## Action item
Wherever a line holds the word "mshelp", copy that line from the data.

(Saved entries)
★ ★ ★ ★ ★ ★ ★
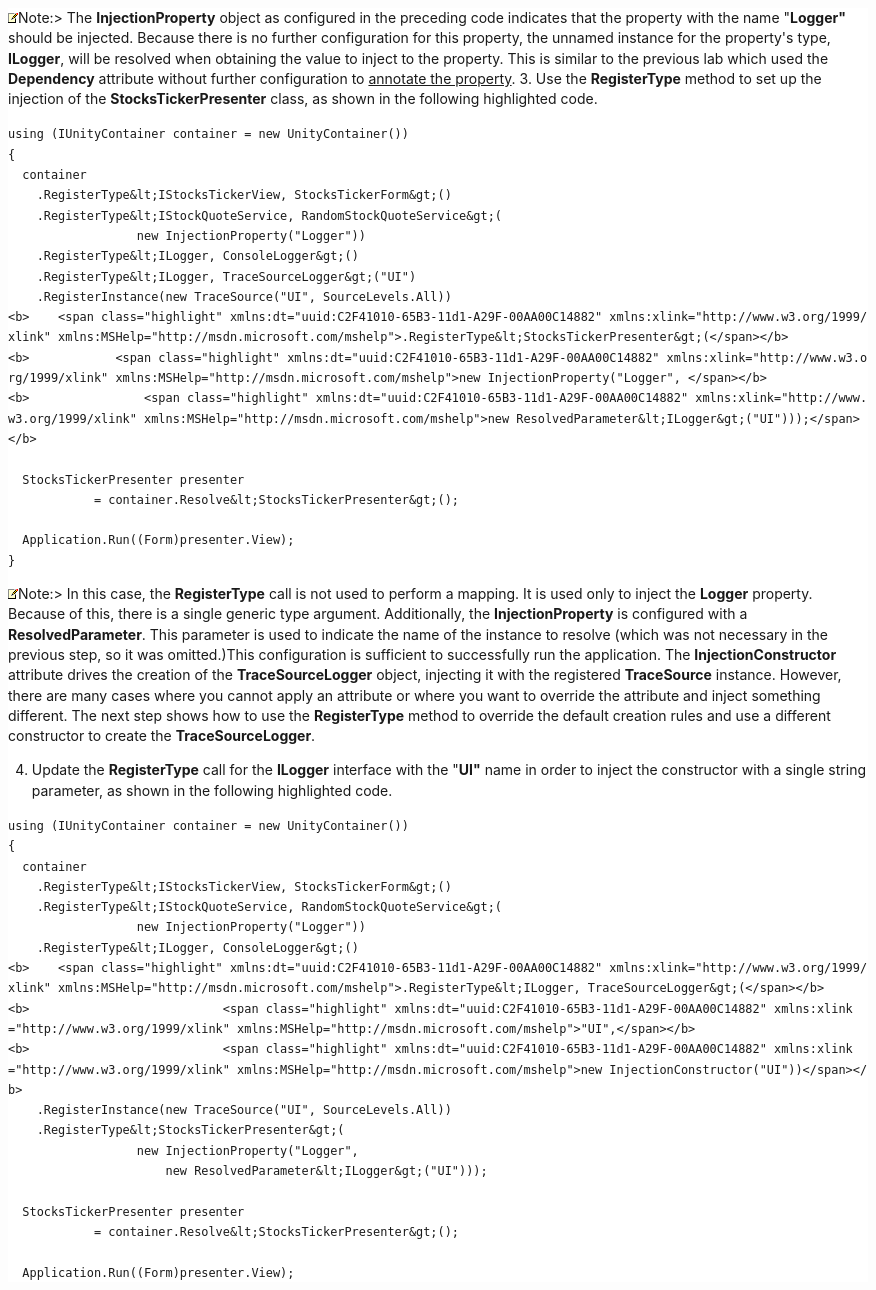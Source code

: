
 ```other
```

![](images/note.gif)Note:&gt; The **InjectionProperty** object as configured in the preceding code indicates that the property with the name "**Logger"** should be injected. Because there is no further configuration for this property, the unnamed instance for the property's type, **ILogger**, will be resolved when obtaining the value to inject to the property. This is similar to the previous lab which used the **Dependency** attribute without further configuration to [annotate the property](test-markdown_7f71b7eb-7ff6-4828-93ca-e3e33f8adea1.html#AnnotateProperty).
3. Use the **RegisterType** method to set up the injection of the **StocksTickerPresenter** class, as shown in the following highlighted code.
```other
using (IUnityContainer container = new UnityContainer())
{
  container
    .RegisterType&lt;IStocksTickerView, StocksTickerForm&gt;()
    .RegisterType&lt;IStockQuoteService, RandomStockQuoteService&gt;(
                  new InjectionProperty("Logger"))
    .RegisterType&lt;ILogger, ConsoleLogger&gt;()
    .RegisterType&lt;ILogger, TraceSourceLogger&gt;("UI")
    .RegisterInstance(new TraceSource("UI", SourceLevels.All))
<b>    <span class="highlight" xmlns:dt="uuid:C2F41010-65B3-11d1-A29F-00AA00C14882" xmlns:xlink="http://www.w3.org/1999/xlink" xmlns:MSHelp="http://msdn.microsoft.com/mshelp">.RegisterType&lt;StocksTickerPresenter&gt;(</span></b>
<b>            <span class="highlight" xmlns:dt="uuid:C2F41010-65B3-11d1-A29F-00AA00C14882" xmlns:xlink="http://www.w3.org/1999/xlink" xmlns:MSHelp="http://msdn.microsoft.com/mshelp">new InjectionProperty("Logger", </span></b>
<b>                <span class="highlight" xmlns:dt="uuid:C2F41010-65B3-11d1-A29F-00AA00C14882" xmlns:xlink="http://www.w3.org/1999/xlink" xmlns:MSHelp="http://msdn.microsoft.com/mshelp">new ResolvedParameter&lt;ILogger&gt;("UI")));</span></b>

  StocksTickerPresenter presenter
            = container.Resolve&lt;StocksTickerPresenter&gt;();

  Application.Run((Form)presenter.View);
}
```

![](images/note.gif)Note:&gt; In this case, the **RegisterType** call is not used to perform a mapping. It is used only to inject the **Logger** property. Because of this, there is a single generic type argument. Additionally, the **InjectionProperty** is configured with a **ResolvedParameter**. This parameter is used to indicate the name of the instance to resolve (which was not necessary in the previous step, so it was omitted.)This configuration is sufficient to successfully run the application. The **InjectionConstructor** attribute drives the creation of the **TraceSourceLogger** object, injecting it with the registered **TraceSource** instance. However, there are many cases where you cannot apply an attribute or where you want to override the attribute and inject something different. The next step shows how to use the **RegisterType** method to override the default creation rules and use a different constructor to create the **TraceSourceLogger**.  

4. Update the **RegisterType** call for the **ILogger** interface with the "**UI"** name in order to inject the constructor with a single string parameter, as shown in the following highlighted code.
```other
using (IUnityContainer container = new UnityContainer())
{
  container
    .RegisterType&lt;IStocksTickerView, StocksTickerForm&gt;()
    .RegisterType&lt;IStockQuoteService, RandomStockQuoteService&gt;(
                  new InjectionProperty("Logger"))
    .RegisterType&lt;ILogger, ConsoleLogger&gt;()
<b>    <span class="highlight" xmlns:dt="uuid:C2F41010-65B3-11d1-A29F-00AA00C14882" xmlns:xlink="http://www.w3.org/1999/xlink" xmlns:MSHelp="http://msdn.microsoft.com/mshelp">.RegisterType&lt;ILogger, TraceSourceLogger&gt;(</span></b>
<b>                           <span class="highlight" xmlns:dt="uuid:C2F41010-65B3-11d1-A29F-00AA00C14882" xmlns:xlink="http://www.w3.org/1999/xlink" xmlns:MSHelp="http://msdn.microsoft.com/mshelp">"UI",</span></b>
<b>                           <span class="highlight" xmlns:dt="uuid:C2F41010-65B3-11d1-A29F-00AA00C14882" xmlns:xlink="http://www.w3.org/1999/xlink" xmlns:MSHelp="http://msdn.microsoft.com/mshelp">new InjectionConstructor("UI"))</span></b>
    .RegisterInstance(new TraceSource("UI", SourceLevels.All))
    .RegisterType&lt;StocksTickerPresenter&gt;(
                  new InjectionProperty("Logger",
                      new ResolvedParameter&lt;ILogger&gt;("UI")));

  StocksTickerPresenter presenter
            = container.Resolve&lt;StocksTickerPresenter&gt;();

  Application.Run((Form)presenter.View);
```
★ ★ ★ ★ ★ ★ ★
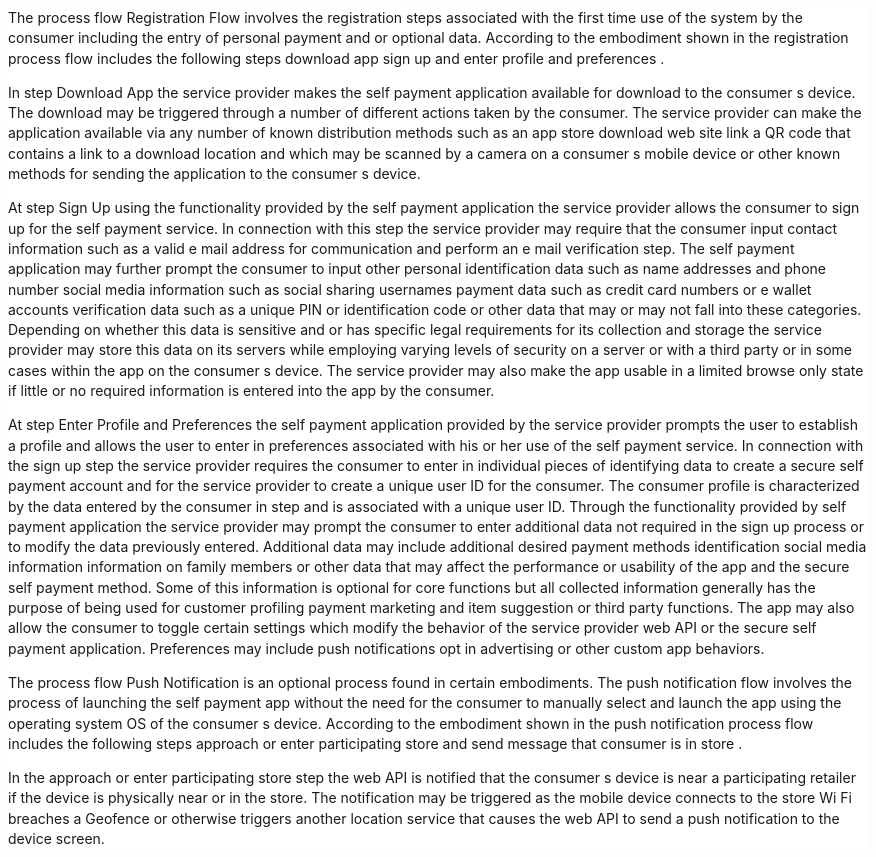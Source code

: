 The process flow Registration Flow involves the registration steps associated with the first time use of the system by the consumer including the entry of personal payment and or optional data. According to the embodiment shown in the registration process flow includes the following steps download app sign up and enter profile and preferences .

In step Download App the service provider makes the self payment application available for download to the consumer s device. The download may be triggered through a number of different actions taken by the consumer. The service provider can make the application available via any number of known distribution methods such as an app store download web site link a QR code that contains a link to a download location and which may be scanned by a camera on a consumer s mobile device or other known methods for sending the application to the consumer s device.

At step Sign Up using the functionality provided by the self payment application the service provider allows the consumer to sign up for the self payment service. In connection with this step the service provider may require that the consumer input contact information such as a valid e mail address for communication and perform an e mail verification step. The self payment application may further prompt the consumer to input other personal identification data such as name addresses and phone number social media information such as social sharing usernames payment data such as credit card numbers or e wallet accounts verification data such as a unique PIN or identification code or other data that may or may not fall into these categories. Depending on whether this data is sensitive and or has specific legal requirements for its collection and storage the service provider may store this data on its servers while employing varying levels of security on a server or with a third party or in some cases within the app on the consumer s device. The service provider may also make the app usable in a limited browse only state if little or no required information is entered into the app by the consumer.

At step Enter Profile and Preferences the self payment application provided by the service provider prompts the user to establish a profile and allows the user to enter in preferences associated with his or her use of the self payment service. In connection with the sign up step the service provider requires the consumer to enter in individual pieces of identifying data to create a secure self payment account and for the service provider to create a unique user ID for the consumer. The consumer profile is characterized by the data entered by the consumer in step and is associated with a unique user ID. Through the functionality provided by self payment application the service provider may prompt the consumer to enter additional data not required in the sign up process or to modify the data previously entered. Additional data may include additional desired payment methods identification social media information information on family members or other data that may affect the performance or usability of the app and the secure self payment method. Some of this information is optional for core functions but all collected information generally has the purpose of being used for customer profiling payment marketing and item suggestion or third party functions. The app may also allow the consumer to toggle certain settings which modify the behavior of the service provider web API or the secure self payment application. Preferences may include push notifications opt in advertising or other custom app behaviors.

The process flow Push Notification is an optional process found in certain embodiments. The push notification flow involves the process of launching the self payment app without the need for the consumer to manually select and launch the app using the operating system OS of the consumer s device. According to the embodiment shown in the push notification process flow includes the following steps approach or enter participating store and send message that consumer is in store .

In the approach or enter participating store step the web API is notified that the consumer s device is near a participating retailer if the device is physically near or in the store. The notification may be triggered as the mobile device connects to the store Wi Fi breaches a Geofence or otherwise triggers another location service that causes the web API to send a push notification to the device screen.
★ ★ ★ ★ ★ ★ ★
## Answer to this exercise
<b>    <span class="highlight" xmlns:dt="uuid:C2F41010-65B3-11d1-A29F-00AA00C14882" xmlns:xlink="http://www.w3.org/1999/xlink" xmlns:MSHelp="http://msdn.microsoft.com/mshelp">.RegisterType&lt;StocksTickerPresenter&gt;(</span></b>
<b>            <span class="highlight" xmlns:dt="uuid:C2F41010-65B3-11d1-A29F-00AA00C14882" xmlns:xlink="http://www.w3.org/1999/xlink" xmlns:MSHelp="http://msdn.microsoft.com/mshelp">new InjectionProperty("Logger", </span></b>
<b>                <span class="highlight" xmlns:dt="uuid:C2F41010-65B3-11d1-A29F-00AA00C14882" xmlns:xlink="http://www.w3.org/1999/xlink" xmlns:MSHelp="http://msdn.microsoft.com/mshelp">new ResolvedParameter&lt;ILogger&gt;("UI")));</span></b>
<b>    <span class="highlight" xmlns:dt="uuid:C2F41010-65B3-11d1-A29F-00AA00C14882" xmlns:xlink="http://www.w3.org/1999/xlink" xmlns:MSHelp="http://msdn.microsoft.com/mshelp">.RegisterType&lt;ILogger, TraceSourceLogger&gt;(</span></b>
<b>                           <span class="highlight" xmlns:dt="uuid:C2F41010-65B3-11d1-A29F-00AA00C14882" xmlns:xlink="http://www.w3.org/1999/xlink" xmlns:MSHelp="http://msdn.microsoft.com/mshelp">"UI",</span></b>
<b>                           <span class="highlight" xmlns:dt="uuid:C2F41010-65B3-11d1-A29F-00AA00C14882" xmlns:xlink="http://www.w3.org/1999/xlink" xmlns:MSHelp="http://msdn.microsoft.com/mshelp">new InjectionConstructor("UI"))</span></b>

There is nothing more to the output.